Stored data entries:
= Beginning of Section =

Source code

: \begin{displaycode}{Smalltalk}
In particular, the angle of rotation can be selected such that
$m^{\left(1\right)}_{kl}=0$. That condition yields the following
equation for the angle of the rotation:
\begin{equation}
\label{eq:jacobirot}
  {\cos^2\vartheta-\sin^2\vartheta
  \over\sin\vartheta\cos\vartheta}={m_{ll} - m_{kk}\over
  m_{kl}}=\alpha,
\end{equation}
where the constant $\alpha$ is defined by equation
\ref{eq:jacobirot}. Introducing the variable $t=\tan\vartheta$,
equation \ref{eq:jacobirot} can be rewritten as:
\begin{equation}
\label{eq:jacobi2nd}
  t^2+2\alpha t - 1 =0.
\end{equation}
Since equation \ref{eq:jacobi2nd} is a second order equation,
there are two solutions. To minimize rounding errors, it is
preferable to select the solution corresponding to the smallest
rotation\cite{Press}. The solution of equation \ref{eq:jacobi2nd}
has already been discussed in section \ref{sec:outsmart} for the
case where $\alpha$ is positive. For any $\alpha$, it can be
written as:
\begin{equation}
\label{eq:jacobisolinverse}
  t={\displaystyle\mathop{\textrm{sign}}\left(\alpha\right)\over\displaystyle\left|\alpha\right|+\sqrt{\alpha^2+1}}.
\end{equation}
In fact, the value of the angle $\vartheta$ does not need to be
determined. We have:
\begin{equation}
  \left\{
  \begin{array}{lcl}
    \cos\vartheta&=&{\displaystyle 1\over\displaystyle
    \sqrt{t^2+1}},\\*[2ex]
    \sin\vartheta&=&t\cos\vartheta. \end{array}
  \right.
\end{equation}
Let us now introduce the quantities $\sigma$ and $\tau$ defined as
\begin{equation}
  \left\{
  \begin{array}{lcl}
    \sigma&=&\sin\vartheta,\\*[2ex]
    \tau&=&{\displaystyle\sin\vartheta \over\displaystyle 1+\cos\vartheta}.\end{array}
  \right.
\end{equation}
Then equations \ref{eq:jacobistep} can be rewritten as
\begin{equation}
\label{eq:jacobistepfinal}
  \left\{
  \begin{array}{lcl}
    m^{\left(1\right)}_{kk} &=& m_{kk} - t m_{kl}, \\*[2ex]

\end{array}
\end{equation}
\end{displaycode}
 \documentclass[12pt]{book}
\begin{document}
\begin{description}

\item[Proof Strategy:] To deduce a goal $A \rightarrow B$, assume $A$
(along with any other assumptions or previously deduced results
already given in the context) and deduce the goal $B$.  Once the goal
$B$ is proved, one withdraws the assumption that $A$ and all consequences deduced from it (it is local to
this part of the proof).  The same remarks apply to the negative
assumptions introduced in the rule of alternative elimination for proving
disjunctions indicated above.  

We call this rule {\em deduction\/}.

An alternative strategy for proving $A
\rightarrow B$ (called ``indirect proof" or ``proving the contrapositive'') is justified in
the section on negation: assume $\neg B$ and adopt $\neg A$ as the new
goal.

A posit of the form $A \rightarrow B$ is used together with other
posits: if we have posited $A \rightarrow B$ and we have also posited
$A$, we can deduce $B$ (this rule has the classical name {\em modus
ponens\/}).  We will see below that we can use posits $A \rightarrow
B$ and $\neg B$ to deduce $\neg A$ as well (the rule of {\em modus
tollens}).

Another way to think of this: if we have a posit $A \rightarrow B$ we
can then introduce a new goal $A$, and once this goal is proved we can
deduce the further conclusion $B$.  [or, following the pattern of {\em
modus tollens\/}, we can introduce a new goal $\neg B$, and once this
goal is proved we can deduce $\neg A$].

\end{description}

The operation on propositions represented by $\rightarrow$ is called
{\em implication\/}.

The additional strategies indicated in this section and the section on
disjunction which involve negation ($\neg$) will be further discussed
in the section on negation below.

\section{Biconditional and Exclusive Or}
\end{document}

= End of Section =

• ASSIGNED TASK
Of the lines above, copy each that contains "defined".

• OUTPUT FOR THIS TASK
where the constant $\alpha$ is defined by equation
Let us now introduce the quantities $\sigma$ and $\tau$ defined as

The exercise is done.